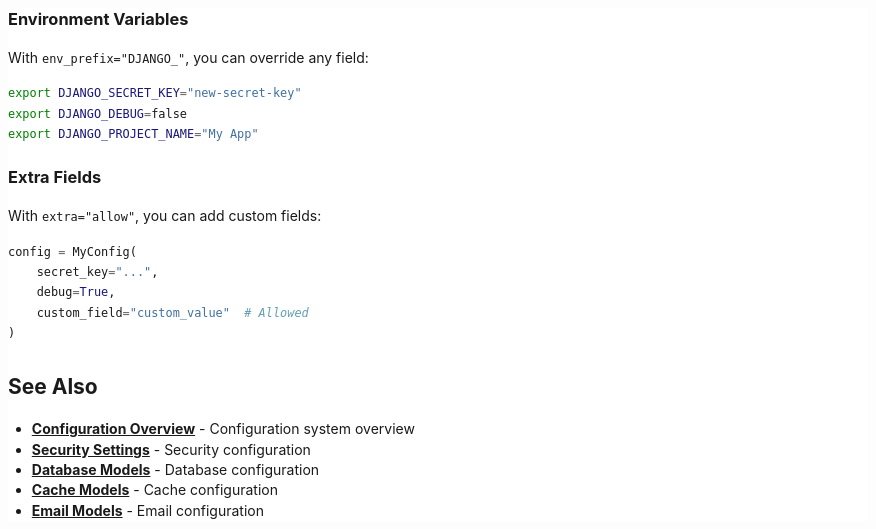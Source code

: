 ### Environment Variables

With `env_prefix="DJANGO_"`, you can override any field:

```bash
export DJANGO_SECRET_KEY="new-secret-key"
export DJANGO_DEBUG=false
export DJANGO_PROJECT_NAME="My App"
```

### Extra Fields

With `extra="allow"`, you can add custom fields:

```python
config = MyConfig(
    secret_key="...",
    debug=True,
    custom_field="custom_value"  # Allowed
)
```

## See Also

- [**Configuration Overview**](./) - Configuration system overview
- [**Security Settings**](./security) - Security configuration
- [**Database Models**](./database) - Database configuration
- [**Cache Models**](./cache) - Cache configuration
- [**Email Models**](./email) - Email configuration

_ _ _ _ _

■ Exercise aim
Set down a word-for-word copy of the records, dropping any picture.

■ Written answer
Source code

: ### Environment Variables

With `env_prefix="DJANGO_"`, you can override any field:

```bash
export DJANGO_SECRET_KEY="new-secret-key"
export DJANGO_DEBUG=false
export DJANGO_PROJECT_NAME="My App"
```

### Extra Fields

With `extra="allow"`, you can add custom fields:

```python
config = MyConfig(
    secret_key="...",
    debug=True,
    custom_field="custom_value"  # Allowed
)
```

## See Also

- [**Configuration Overview**](./) - Configuration system overview
- [**Security Settings**](./security) - Security configuration
- [**Database Models**](./database) - Database configuration
- [**Cache Models**](./cache) - Cache configuration
- [**Email Models**](./email) - Email configuration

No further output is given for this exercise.